Now let’s imagine you send your credit card company a payment of $100. It used to be that nearly all credit card companies would use your payment to pay off the debt with the lowest APR first. This was of least benefit to the cardholder because it meant that the credit card company would continue to assess the highest APRs for the longest period of time, thus maximizing their profits from interest charges. Your $100 payment, in this example, would have paid off your 0% APR balance first, leaving your 10% and 15% APR balances to accrue interest for the credit card company to collect.
As of February 2010, however, the CARD Act has prohibited this disadvantageous payment allocation system and requires credit card companies to apply consumers’ credit card payments to the highest APR first. It is important to note that this rule only requires that payments above the minimum payment be applied to the highest APR balance.

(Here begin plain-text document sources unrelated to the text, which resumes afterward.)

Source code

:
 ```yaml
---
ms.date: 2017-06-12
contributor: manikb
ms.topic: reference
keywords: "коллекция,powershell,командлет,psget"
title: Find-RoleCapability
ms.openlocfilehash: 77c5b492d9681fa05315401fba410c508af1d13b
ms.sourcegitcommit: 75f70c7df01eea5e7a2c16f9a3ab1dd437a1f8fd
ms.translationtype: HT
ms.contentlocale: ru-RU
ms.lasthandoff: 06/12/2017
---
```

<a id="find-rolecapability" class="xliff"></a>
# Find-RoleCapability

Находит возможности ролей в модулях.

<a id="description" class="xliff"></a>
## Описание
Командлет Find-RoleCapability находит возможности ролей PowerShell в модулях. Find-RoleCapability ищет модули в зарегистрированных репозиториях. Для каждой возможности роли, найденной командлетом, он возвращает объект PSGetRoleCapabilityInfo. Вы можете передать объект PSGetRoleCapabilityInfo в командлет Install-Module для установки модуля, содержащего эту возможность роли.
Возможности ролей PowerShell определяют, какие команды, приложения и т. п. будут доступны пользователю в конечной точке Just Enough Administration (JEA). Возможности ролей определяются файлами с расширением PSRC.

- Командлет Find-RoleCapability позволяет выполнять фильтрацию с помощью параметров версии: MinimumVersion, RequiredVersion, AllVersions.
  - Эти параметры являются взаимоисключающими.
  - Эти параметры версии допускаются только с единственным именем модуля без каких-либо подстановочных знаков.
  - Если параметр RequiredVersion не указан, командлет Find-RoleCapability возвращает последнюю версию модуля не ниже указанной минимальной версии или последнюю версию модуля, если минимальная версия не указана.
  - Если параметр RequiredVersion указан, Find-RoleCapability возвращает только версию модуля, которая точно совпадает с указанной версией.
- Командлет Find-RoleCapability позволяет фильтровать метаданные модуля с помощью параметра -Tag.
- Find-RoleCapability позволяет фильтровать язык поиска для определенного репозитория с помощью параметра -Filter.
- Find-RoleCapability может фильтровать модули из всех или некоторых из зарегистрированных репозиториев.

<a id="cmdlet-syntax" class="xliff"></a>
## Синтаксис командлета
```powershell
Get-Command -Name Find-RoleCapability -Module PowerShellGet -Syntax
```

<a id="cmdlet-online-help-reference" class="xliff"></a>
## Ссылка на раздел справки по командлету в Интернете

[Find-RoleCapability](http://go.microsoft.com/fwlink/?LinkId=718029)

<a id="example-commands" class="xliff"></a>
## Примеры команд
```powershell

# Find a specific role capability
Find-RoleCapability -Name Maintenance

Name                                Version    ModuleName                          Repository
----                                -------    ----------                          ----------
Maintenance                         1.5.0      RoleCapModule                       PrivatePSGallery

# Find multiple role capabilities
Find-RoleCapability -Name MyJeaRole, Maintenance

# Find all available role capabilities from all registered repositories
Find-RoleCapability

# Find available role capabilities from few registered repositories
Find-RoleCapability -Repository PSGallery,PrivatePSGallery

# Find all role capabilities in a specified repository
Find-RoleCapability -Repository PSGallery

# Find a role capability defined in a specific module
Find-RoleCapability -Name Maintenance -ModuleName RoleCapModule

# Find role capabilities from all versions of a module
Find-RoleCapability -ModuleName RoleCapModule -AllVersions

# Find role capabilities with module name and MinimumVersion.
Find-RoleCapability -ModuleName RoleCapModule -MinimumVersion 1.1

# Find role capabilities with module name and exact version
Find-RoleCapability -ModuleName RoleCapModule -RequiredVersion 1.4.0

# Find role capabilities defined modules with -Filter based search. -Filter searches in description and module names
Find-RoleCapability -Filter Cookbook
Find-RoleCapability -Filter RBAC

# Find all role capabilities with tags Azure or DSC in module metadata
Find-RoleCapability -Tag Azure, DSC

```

In this example, if your minimum payment is $20, then that amount would still go towards your lowest APR balance (0% APR in this case). The remaining $80, however, would go towards paying down your highest APR balance (15% APR in this example) – leaving you with a lot less debt at the highest APR.
Our Recommendation for Consumer Credit Cards:
Since the Credit CARD Act only requires credit card companies to apply your payments above the minimum to the balance with the highest interest first, we strongly advise that you pay more than 15 % of your credit card balance each month to take advantage of the new payment allocation rules.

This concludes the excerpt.